**What this task involves**
The text of every record, exactly as given and with no pictures, should be your output.

[Saved data entries]
----

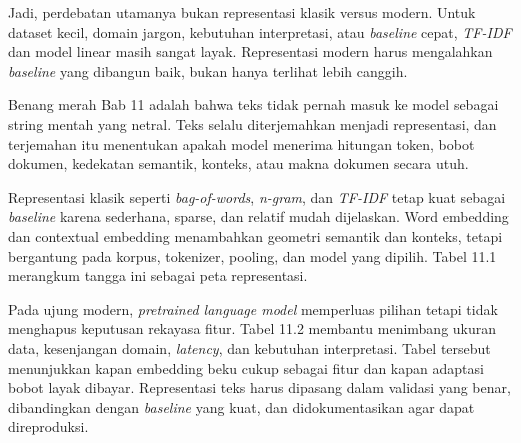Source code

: Jadi, perdebatan utamanya bukan representasi klasik versus modern. Untuk dataset kecil, domain jargon, kebutuhan interpretasi, atau \emph{baseline} cepat, \emph{TF-IDF} dan model linear masih sangat layak. Representasi modern harus mengalahkan \emph{baseline} yang dibangun baik, bukan hanya terlihat lebih canggih.

\begin{sintesis}

Benang merah Bab 11 adalah bahwa teks tidak pernah masuk ke model sebagai string mentah yang netral. Teks selalu diterjemahkan menjadi representasi, dan terjemahan itu menentukan apakah model menerima hitungan token, bobot dokumen, kedekatan semantik, konteks, atau makna dokumen secara utuh.

Representasi klasik seperti \emph{bag-of-words}, \emph{n-gram}, dan \emph{TF-IDF} tetap kuat sebagai \emph{baseline} karena sederhana, sparse, dan relatif mudah dijelaskan. Word embedding dan contextual embedding menambahkan geometri semantik dan konteks, tetapi bergantung pada korpus, tokenizer, pooling, dan model yang dipilih. Tabel 11.1 merangkum tangga ini sebagai peta representasi.

Pada ujung modern, \emph{pretrained language model} memperluas pilihan tetapi tidak menghapus keputusan rekayasa fitur. Tabel 11.2 membantu menimbang ukuran data, kesenjangan domain, \emph{latency}, dan kebutuhan interpretasi. Tabel tersebut menunjukkan kapan embedding beku cukup sebagai fitur dan kapan adaptasi bobot layak dibayar. Representasi teks harus dipasang dalam validasi yang benar, dibandingkan dengan \emph{baseline} yang kuat, dan didokumentasikan agar dapat direproduksi.

\end{sintesis}

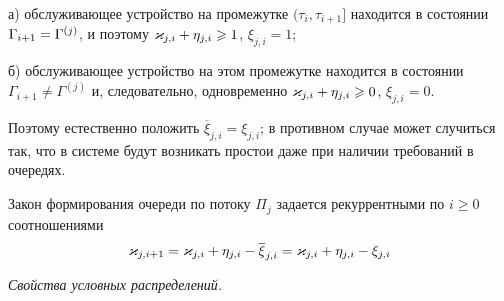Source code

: \documentclass[a4paper,14pt,russian]{article}
\newcommand{\G}{\Gamma}
\newcommand{\Gr}[1]{\Gamma^{(#1)}}
\begin{document}
а) обслуживающее устройство на промежутке $(\tau_i, \tau_{i+1}]$ находится в состоянии $\G_{i+1} \hm= \Gr{j}$, и поэтому $\varkappa_{j,i} + \eta_{j,i} \geqslant 1$, $\xi_{j,i} = 1$;

б) обслуживающее устройство на этом промежутке находится в состоянии $\G_{i+1} \neq \Gr{j}$ и, следовательно, одновременно $\varkappa_{j,i} + \eta_{j,i} \geqslant 0$, $\xi_{j,i} = 0$.

Поэтому естественно положить $\overline{\xi}_{j,i} = \xi_{j,i}$; в противном случае может случиться так, что в системе будут возникать простои даже при наличии требований в очередях.

Закон формирования очереди по потоку $\Pi_j$ задается рекуррентными по $i \geqslant 0$ соотношениями
\begin{equation}
\varkappa_{j,i+1} = \varkappa_{j,i} + \eta_{j,i} - \overline{\xi}_{j,i} = \varkappa_{j,i} + \eta_{j,i} - \xi_{j,i}
\label{queue_func}
\end{equation}


\textit{Свойства условных распределений.}
\end{document}
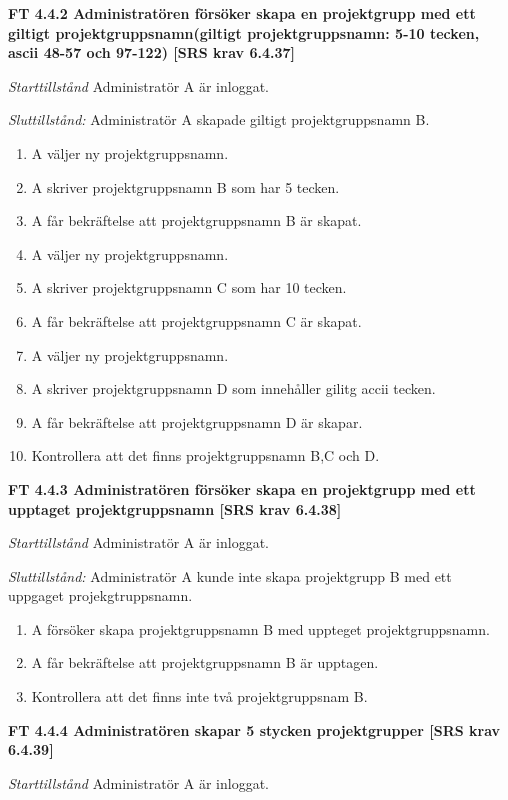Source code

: \documentclass[a4paper]{article}
\begin{document}
\textbf{FT 4.4.2 Administratören försöker skapa en projektgrupp med ett giltigt projektgruppsnamn(giltigt projektgruppsnamn: 5-10 tecken, ascii 48-57 och 97-122) [SRS krav 6.4.37]}

\emph{Starttillstånd} Administratör A  är inloggat.

\emph{Sluttillstånd:} Administratör A  skapade  giltigt projektgruppsnamn B.

\begin{enumerate}
\item A väljer ny projektgruppsnamn.
\item A skriver projektgruppsnamn B som har 5 tecken.
\item A får bekräftelse att projektgruppsnamn B är skapat.
\item A väljer ny projektgruppsnamn.
\item A skriver projektgruppsnamn C som har 10 tecken.
\item A får bekräftelse att projektgruppsnamn C är skapat.
\item A väljer ny projektgruppsnamn.
\item A skriver projektgruppsnamn D som innehåller gilitg accii tecken.
\item A får bekräftelse att projektgruppsnamn D är skapar.
\item Kontrollera att det finns projektgruppsnamn B,C och D.
\end{enumerate}

\textbf{FT 4.4.3 Administratören försöker skapa en projektgrupp med ett upptaget projektgruppsnamn [SRS krav 6.4.38]}

\emph{Starttillstånd} Administratör A är inloggat.

\emph{Sluttillstånd:} Administratör A kunde inte skapa  projektgrupp B med ett uppgaget projekgtruppsnamn.

\begin{enumerate}
\item A försöker skapa  projektgruppsnamn B med uppteget projektgruppsnamn.
\item A får bekräftelse att projektgruppsnamn B är upptagen.
\item Kontrollera att det finns inte två projektgruppsnam B.
\end{enumerate}

\textbf{FT 4.4.4 Administratören skapar 5 stycken projektgrupper [SRS krav 6.4.39]}

\emph{Starttillstånd} Administratör A är inloggat. 
\end{document}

----

**Completed task**
Source code

: Jadi, perdebatan utamanya bukan representasi klasik versus modern. Untuk dataset kecil, domain jargon, kebutuhan interpretasi, atau \emph{baseline} cepat, \emph{TF-IDF} dan model linear masih sangat layak. Representasi modern harus mengalahkan \emph{baseline} yang dibangun baik, bukan hanya terlihat lebih canggih.

\begin{sintesis}

Benang merah Bab 11 adalah bahwa teks tidak pernah masuk ke model sebagai string mentah yang netral. Teks selalu diterjemahkan menjadi representasi, dan terjemahan itu menentukan apakah model menerima hitungan token, bobot dokumen, kedekatan semantik, konteks, atau makna dokumen secara utuh.

Representasi klasik seperti \emph{bag-of-words}, \emph{n-gram}, dan \emph{TF-IDF} tetap kuat sebagai \emph{baseline} karena sederhana, sparse, dan relatif mudah dijelaskan. Word embedding dan contextual embedding menambahkan geometri semantik dan konteks, tetapi bergantung pada korpus, tokenizer, pooling, dan model yang dipilih. Tabel 11.1 merangkum tangga ini sebagai peta representasi.

Pada ujung modern, \emph{pretrained language model} memperluas pilihan tetapi tidak menghapus keputusan rekayasa fitur. Tabel 11.2 membantu menimbang ukuran data, kesenjangan domain, \emph{latency}, dan kebutuhan interpretasi. Tabel tersebut menunjukkan kapan embedding beku cukup sebagai fitur dan kapan adaptasi bobot layak dibayar. Representasi teks harus dipasang dalam validasi yang benar, dibandingkan dengan \emph{baseline} yang kuat, dan didokumentasikan agar dapat direproduksi.

\end{sintesis}

Source code

: \documentclass[a4paper,14pt,russian]{article}
\newcommand{\G}{\Gamma}
\newcommand{\Gr}[1]{\Gamma^{(#1)}}
\begin{document}
а) обслуживающее устройство на промежутке $(\tau_i, \tau_{i+1}]$ находится в состоянии $\G_{i+1} \hm= \Gr{j}$, и поэтому $\varkappa_{j,i} + \eta_{j,i} \geqslant 1$, $\xi_{j,i} = 1$;

б) обслуживающее устройство на этом промежутке находится в состоянии $\G_{i+1} \neq \Gr{j}$ и, следовательно, одновременно $\varkappa_{j,i} + \eta_{j,i} \geqslant 0$, $\xi_{j,i} = 0$.

Поэтому естественно положить $\overline{\xi}_{j,i} = \xi_{j,i}$; в противном случае может случиться так, что в системе будут возникать простои даже при наличии требований в очередях.

Закон формирования очереди по потоку $\Pi_j$ задается рекуррентными по $i \geqslant 0$ соотношениями
\begin{equation}
\varkappa_{j,i+1} = \varkappa_{j,i} + \eta_{j,i} - \overline{\xi}_{j,i} = \varkappa_{j,i} + \eta_{j,i} - \xi_{j,i}
\label{queue_func}
\end{equation}


\textit{Свойства условных распределений.}
\end{document}
Source code

: \documentclass[a4paper]{article}
\begin{document}
\textbf{FT 4.4.2 Administratören försöker skapa en projektgrupp med ett giltigt projektgruppsnamn(giltigt projektgruppsnamn: 5-10 tecken, ascii 48-57 och 97-122) [SRS krav 6.4.37]}

\emph{Starttillstånd} Administratör A  är inloggat.

\emph{Sluttillstånd:} Administratör A  skapade  giltigt projektgruppsnamn B.

\begin{enumerate}
\item A väljer ny projektgruppsnamn.
\item A skriver projektgruppsnamn B som har 5 tecken.
\item A får bekräftelse att projektgruppsnamn B är skapat.
\item A väljer ny projektgruppsnamn.
\item A skriver projektgruppsnamn C som har 10 tecken.
\item A får bekräftelse att projektgruppsnamn C är skapat.
\item A väljer ny projektgruppsnamn.
\item A skriver projektgruppsnamn D som innehåller gilitg accii tecken.
\item A får bekräftelse att projektgruppsnamn D är skapar.
\item Kontrollera att det finns projektgruppsnamn B,C och D.
\end{enumerate}

\textbf{FT 4.4.3 Administratören försöker skapa en projektgrupp med ett upptaget projektgruppsnamn [SRS krav 6.4.38]}

\emph{Starttillstånd} Administratör A är inloggat.

\emph{Sluttillstånd:} Administratör A kunde inte skapa  projektgrupp B med ett uppgaget projekgtruppsnamn.

\begin{enumerate}
\item A försöker skapa  projektgruppsnamn B med uppteget projektgruppsnamn.
\item A får bekräftelse att projektgruppsnamn B är upptagen.
\item Kontrollera att det finns inte två projektgruppsnam B.
\end{enumerate}

\textbf{FT 4.4.4 Administratören skapar 5 stycken projektgrupper [SRS krav 6.4.39]}

\emph{Starttillstånd} Administratör A är inloggat. 
\end{document}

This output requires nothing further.